_WORK REQUEST_. Only the lines that contain the string "Node" belong in the answer; pull them from the records.
'''
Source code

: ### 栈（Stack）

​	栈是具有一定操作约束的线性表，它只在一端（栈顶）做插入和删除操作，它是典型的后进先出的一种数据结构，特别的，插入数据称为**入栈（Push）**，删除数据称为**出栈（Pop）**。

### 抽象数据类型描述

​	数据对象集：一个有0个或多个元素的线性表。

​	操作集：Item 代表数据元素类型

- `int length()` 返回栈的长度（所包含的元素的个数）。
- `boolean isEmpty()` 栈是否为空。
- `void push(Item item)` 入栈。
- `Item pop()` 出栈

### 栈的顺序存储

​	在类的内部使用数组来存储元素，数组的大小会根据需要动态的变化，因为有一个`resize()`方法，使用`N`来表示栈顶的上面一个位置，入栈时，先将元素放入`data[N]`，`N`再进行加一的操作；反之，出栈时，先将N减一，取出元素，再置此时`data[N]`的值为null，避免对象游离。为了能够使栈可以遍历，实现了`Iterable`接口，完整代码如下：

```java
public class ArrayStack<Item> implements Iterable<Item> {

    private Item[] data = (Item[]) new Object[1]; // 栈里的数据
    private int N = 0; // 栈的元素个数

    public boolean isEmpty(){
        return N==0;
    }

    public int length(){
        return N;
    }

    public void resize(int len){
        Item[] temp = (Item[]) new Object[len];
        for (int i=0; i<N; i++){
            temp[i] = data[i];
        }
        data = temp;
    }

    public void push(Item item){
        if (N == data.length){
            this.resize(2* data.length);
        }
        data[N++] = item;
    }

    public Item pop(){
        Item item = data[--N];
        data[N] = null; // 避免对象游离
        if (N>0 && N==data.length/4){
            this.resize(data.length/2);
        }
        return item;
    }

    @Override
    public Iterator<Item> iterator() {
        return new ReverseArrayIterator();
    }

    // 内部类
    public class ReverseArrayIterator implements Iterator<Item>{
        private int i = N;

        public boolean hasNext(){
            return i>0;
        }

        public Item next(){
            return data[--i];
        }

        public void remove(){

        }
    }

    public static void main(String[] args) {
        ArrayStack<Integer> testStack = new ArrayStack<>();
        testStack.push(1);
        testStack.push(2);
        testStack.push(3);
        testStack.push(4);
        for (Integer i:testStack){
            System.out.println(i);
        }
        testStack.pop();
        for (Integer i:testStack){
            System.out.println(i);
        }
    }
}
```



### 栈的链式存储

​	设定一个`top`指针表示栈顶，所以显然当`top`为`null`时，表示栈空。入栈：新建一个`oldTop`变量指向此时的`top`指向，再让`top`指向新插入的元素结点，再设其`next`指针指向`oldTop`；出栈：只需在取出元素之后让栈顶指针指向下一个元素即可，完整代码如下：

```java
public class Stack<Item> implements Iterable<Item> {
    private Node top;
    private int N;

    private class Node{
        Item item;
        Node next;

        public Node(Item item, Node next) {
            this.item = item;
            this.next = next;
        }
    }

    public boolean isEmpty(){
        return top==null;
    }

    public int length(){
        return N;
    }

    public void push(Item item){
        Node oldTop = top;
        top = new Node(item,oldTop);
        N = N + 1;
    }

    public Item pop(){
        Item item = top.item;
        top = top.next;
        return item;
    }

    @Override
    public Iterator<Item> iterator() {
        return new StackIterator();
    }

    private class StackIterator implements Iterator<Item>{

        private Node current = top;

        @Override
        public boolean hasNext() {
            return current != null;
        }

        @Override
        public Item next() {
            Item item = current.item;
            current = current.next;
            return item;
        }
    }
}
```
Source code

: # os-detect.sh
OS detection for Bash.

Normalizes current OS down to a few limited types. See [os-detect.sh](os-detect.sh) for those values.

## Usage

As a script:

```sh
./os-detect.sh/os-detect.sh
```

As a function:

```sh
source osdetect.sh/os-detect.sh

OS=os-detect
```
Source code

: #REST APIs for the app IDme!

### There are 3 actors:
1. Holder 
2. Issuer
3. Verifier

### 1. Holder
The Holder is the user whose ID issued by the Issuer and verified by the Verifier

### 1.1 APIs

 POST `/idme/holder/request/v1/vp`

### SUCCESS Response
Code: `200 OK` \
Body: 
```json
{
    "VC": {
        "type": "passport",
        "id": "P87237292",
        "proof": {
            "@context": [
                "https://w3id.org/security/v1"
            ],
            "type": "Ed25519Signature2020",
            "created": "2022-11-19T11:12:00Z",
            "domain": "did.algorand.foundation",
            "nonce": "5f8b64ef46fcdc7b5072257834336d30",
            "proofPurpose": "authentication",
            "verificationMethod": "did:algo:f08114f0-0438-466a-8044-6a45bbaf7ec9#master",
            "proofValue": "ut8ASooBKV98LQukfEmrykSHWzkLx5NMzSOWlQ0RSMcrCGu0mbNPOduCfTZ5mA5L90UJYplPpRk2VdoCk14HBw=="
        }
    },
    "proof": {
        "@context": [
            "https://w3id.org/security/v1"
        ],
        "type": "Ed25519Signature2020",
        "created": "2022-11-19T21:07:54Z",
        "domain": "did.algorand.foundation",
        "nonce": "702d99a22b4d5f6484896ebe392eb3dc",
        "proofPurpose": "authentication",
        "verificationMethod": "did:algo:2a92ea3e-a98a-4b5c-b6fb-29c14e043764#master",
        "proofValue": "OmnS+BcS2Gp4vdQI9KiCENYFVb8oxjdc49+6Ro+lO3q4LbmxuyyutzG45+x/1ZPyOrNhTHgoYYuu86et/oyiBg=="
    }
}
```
'''
_ANSWER BOX_.
    private Node top;
    private class Node{
        Node next;
        public Node(Item item, Node next) {
        Node oldTop = top;
        top = new Node(item,oldTop);
        private Node current = top;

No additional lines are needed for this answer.